Can Your Patent Be Invalidated Without a Trial?

Written by Brad S. Pulfer, attorney at Fay Sharpe LLP

Patent owners should be keeping a close eye on a case that may come before the Federal Circuit Court of Appeals that could potentially block challenges to patent validity outside of the courtroom. Cascades Projection v. Epson and Sony 1 asks the court to decide whether the rights granted by a patent are public or private and, in turn, if those rights are capable of being revoked without access to a jury trial.

Pulfer 3Since the implementation of the America Invents Act, patent rights have been revocable upon a challenge brought before the Patent Trial and Appeals Board (PTAB). Last week, the owner of a patent invalidated through such a review by the PTAB petitioned the Federal Circuit, imploring them to review the constitutional authority of the PTAB to invalidate granted patent rights. The petitioner, whose patent involved LCD technology, asserts that patents are private rights that may be revoked only through action in courts granted such authority by the Constitution. The Petition further argues that private rights, as opposed to public rights, cannot be revoked by executive agencies such as the PTAB; they must be defeated in a trial court.

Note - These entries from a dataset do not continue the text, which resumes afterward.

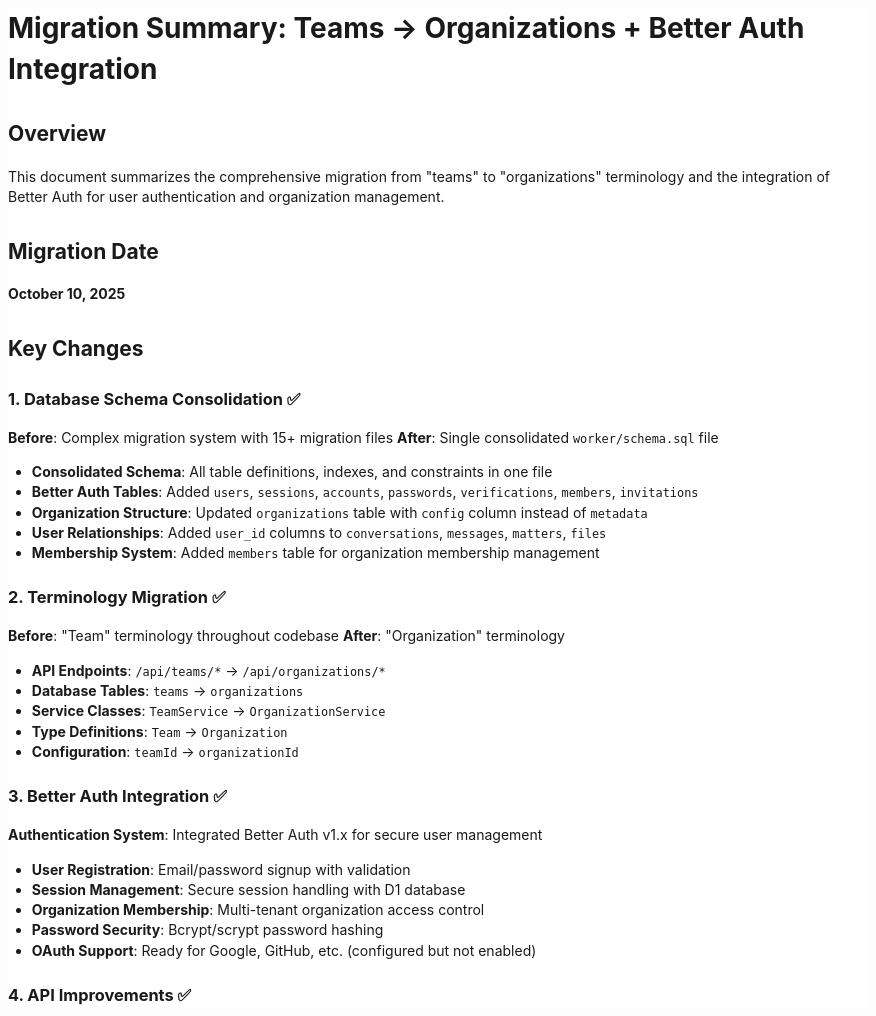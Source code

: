 # Migration Summary: Teams → Organizations + Better Auth Integration

## Overview

This document summarizes the comprehensive migration from "teams" to "organizations" terminology and the integration of Better Auth for user authentication and organization management.

## Migration Date
**October 10, 2025**

## Key Changes

### 1. Database Schema Consolidation ✅

**Before**: Complex migration system with 15+ migration files
**After**: Single consolidated `worker/schema.sql` file

- **Consolidated Schema**: All table definitions, indexes, and constraints in one file
- **Better Auth Tables**: Added `users`, `sessions`, `accounts`, `passwords`, `verifications`, `members`, `invitations`
- **Organization Structure**: Updated `organizations` table with `config` column instead of `metadata`
- **User Relationships**: Added `user_id` columns to `conversations`, `messages`, `matters`, `files`
- **Membership System**: Added `members` table for organization membership management

### 2. Terminology Migration ✅

**Before**: "Team" terminology throughout codebase
**After**: "Organization" terminology

- **API Endpoints**: `/api/teams/*` → `/api/organizations/*`
- **Database Tables**: `teams` → `organizations`
- **Service Classes**: `TeamService` → `OrganizationService`
- **Type Definitions**: `Team` → `Organization`
- **Configuration**: `teamId` → `organizationId`

### 3. Better Auth Integration ✅

**Authentication System**: Integrated Better Auth v1.x for secure user management

- **User Registration**: Email/password signup with validation
- **Session Management**: Secure session handling with D1 database
- **Organization Membership**: Multi-tenant organization access control
- **Password Security**: Bcrypt/scrypt password hashing
- **OAuth Support**: Ready for Google, GitHub, etc. (configured but not enabled)

### 4. API Improvements ✅
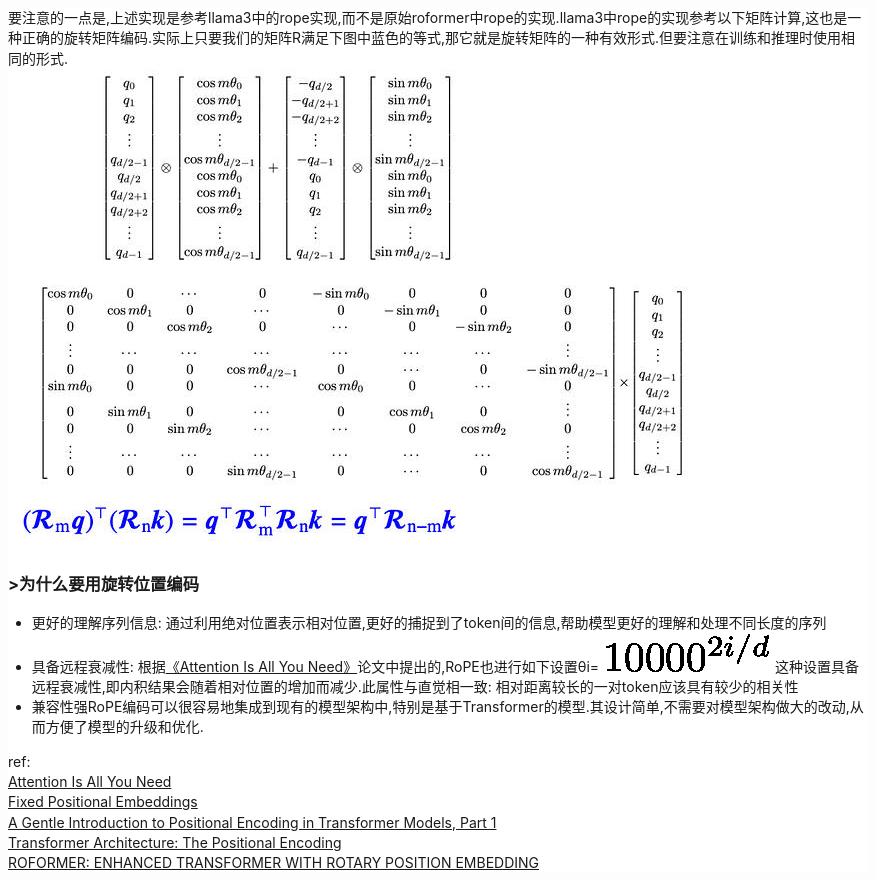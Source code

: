 要注意的一点是,上述实现是参考llama3中的rope实现,而不是原始roformer中rope的实现.llama3中rope的实现参考以下矩阵计算,这也是一种正确的旋转矩阵编码.实际上只要我们的矩阵R满足下图中蓝色的等式,那它就是旋转矩阵的一种有效形式.但要注意在训练和推理时使用相同的形式.  
![](16_LLM学习笔记-位置编码篇_image.jpg)

### \>为什么要用旋转位置编码

*   更好的理解序列信息: 通过利用绝对位置表示相对位置,更好的捕捉到了token间的信息,帮助模型更好的理解和处理不同长度的序列
*   具备远程衰减性: 根据[《Attention Is All You Need》](https://arxiv.org/pdf/1706.03762)论文中提出的,RoPE也进行如下设置θi= ![](2_LLM学习笔记-位置编码篇_image.png) 这种设置具备远程衰减性,即内积结果会随着相对位置的增加而减少.此属性与直觉相一致: 相对距离较长的一对token应该具有较少的相关性
*   兼容性强RoPE编码可以很容易地集成到现有的模型架构中,特别是基于Transformer的模型.其设计简单,不需要对模型架构做大的改动,从而方便了模型的升级和优化.

ref:  
[Attention Is All You Need](https://arxiv.org/pdf/1706.03762)  
[Fixed Positional Embeddings](https://cyrilzakka.github.io/llm-playbook/nested/fixed-pos-embed.html)  
[A Gentle Introduction to Positional Encoding in Transformer Models, Part 1](https://machinelearningmastery.com/a-gentle-introduction-to-positional-encoding-in-transformer-models-part-1/)  
[Transformer Architecture: The Positional Encoding](https://kazemnejad.com/blog/transformer_architecture_positional_encoding/)  
[ROFORMER: ENHANCED TRANSFORMER WITH ROTARY POSITION EMBEDDING](https://arxiv.org/pdf/2104.09864)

The question of whether a patent right constitutes a public or private right has been before the Federal Circuit before. In fact, in 2015 the Federal Circuit determined that patent rights are public rights because they may only be granted by the government 2. Cascades specifically urges the Federal Circuit to overturn this ruling, arguing that an obscure Supreme Court case from the 1890’s holding that the USPTO does not have the authority to invalidate patents on the grounds that they are the agency responsible for granting them, is controlling 3. Accordingly, it is the position of the petitioner that an administrative agency does not have authority to revoke patent rights, and that such authority rests solely with the courts. Cascades also argues that the “ballooning” docket of cases that the PTAB must review is evidence that the courts are the more appropriate venue to decide matters of patent validity.

Ultimately, the settled law is stacked against Cascades. However, patent owners would be wise to monitor the progression of the case as it has the potential to upend a core function of the PTAB and limit potential challenges to granted patents.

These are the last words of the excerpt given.